(Stored data entries)
=== Section Start ===
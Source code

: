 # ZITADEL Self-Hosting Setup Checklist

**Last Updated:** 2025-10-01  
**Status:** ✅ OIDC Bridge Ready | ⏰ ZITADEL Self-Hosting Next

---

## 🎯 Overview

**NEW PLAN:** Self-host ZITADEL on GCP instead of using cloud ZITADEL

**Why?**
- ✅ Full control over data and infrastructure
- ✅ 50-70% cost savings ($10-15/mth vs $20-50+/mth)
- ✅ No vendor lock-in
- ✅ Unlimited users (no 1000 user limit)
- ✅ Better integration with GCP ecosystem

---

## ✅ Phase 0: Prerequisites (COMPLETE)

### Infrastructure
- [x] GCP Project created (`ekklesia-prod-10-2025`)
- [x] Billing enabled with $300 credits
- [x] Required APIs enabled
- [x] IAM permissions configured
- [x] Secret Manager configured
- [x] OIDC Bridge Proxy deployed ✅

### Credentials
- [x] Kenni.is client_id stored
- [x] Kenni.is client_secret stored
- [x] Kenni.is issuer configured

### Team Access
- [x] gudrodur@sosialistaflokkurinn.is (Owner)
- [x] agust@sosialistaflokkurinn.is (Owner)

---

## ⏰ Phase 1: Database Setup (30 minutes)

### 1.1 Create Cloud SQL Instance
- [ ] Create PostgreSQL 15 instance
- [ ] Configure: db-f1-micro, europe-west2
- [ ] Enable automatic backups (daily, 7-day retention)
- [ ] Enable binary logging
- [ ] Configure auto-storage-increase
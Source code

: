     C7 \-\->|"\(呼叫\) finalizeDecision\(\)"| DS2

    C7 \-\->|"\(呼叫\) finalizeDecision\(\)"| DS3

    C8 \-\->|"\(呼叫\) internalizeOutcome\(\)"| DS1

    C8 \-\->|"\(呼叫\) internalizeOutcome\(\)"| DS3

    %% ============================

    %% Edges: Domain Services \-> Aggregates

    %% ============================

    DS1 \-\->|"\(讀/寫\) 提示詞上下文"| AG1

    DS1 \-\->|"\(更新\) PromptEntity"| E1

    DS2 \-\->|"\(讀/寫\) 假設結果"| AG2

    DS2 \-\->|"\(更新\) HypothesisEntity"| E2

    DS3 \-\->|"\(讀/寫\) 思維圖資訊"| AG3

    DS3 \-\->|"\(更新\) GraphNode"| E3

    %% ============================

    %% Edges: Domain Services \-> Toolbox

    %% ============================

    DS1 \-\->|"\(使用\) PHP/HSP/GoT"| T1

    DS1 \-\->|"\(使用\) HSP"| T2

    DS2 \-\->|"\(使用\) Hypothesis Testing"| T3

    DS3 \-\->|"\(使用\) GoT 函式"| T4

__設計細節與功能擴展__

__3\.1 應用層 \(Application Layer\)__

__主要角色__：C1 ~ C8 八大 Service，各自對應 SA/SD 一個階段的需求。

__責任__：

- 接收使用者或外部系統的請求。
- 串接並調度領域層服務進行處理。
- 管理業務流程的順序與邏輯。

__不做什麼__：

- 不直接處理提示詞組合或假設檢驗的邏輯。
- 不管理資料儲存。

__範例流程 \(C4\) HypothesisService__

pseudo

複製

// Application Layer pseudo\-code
=== Section End ===
Only lines that contain "Owner" are needed, so copy each of them from the data.

- [x] gudrodur@sosialistaflokkurinn.is (Owner)
- [x] agust@sosialistaflokkurinn.is (Owner)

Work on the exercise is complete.